Cheryll Barron offers a historical explanation:
“Indian software aptitude rests on an unlikely pair of factors: an emphasis on learning by rote in Indian schools, and a facility and reverence for abstract thought. These biases of Indian education are all but mutually exclusive in the modern West, where a capacity for abstraction is closely associated with creativity and stimulating, inspirational learning. In India, learning by rote is seen by many, if not most conventional teachers, as essential grounding for creativity – like Picasso’s mastery of perspective and anatomy in his youth – and for unbounded invention and speculation.”
from: “The Indian genius“
A vivid, if somewhat sensationalist, description of Silicon Valley by a non-coder, highlightting a bunch of interesting issues – the historical importance of the computer revolution, power, the drive to innovation and its directions, gender, age, work ethics…
“An ad in the back of the main San José listings magazine reads: “Computer Systems Analyst, Sunnyvale, CA. Bachelor and five years experience required.” What is this place? […] for all we see and hear about the Valley’s gilded apps and networks, glimpses of the people behind them are rare. Who are they and what does the society they have made for themselves (the template for our own) look like by light of day?”

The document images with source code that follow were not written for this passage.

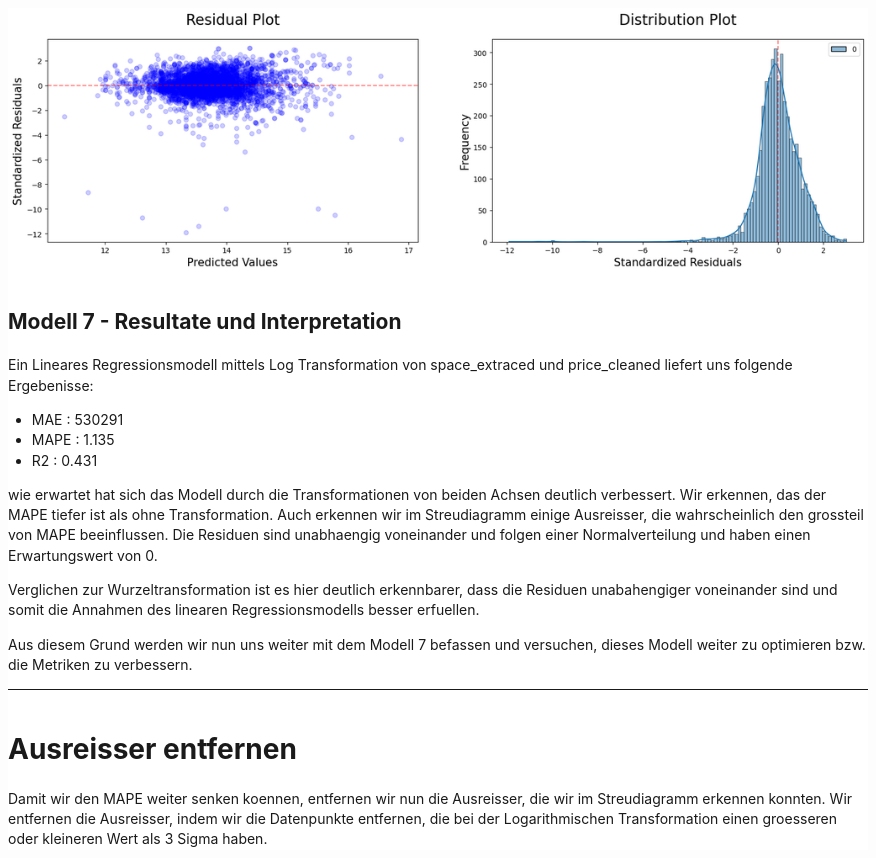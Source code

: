     
![png](output_43_1.png)
    


## Modell 7 - Resultate und Interpretation

Ein Lineares Regressionsmodell mittels Log Transformation von space_extraced und price_cleaned liefert uns folgende Ergebenisse:

- MAE   : 530291
- MAPE  : 1.135
- R2    : 0.431

wie erwartet hat sich das Modell durch die Transformationen von beiden Achsen deutlich verbessert. Wir erkennen, das der MAPE tiefer ist als ohne Transformation. Auch erkennen wir im Streudiagramm einige Ausreisser, die wahrscheinlich den grossteil von MAPE beeinflussen. Die Residuen sind unabhaengig voneinander und folgen einer Normalverteilung und haben einen Erwartungswert von 0. 

Verglichen zur Wurzeltransformation ist es hier deutlich erkennbarer, dass die Residuen unabahengiger voneinander sind und somit die Annahmen des linearen Regressionsmodells besser erfuellen. 

Aus diesem Grund werden wir nun uns weiter mit dem Modell 7 befassen und versuchen, dieses Modell weiter zu optimieren bzw. die Metriken zu verbessern.

---

# Ausreisser entfernen

Damit wir den MAPE weiter senken koennen, entfernen wir nun die Ausreisser, die wir im Streudiagramm erkennen konnten. Wir entfernen die Ausreisser, indem wir die Datenpunkte entfernen, die bei der Logarithmischen Transformation einen groesseren oder kleineren Wert als 3 Sigma haben.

Did you know it was the Year of Code?
I can’t really code. But it makes life so much easier (and cheaper). If your job requires using computers for anything, then learning a bit about coding will help you do more stuff, not rely on others for help, be faster and more efficient on the computer, and, eventually, spend less time on it. And it’s fun because you get the computer to do things. It’s like training a dog – only in fact you are training yourself, and not the dog. Strangely, I haven’t been able to find much research about the addictive potential of coding, apart from this now old book from 1989 by Margaret A. Shotton and this book about Hackers by Paul Taylor – although several friends who have done programming swear that it can be a highly addictive activity.
Well, it’s not that much fun, if you have health problems with your hands, arms, joints or back like me, so it is a bit of a Catch 22. This – and also the fact that I ended up working as a social scientist specialising in qualitative research – is why I don’t know much coding. Thankfully, my friends do, and so does Google. By pestering friends and Google I’ve been able to do some small bits of HTML coding, and write hundreds of pages in LaTeX (without losing any work or ending up with hideous formatting – MSOffice, it’s your turn to blush). I tried to learn R last month and although it didn’t go very well, I’ll go back to it soon, because there are some awesome extensions for R that don’t exist on “button-based” data analysis programmes, made “especially” for us, social scientists… One in particular, TramineR, is so awesome and relevant for my work that I’m dreaming of being able to use it. Not to mention how often SPSS and NVIVO crash and how expensive they are for anyone who isn’t attached to a rich institution which can buy the packages for its employees. And- meh – they don’t work on Linux, while R and LaTeX have no problem with different platforms.
I really think that social science students and researchers in the UK, in general, could do with more knowledge about how to use computers to their own benefit. One reason why the existing packages are so, well, bad, is because the market is not educated enough. I’m told that the quality of coffee in the UK has soared in the last two decades. Why? Because consumers have become more demanding. I’m sure that one day when more social scientists and other people who need computers for their daily lives start being a bit more discerning about the software they use, someone out there, or even one of us, will gather their wits and design better software.
It might be a better idea to get a keen pupil teach a class on coding, and not a teacher who is new to it, but hey. If “2014 – the year of code” succeeds in getting more students and teachers to learn code, then with all its flaws it is a fantastic initiative (watch the video…but try not to headdesk when you realise that its director can’t code yet). Knowing some code it’s like knowing a bit of swimming – won’t hurt you (unless you have an underlying health condition, and even then can be beneficial under supervision), makes life more fun, and heck, it can even save your arse. So if like me you know little or no coding, do check out the Code Academy. And if your word document has ever crashed on you, have a peek at the marvellous thing called LaTeX [pronounced “leitek”].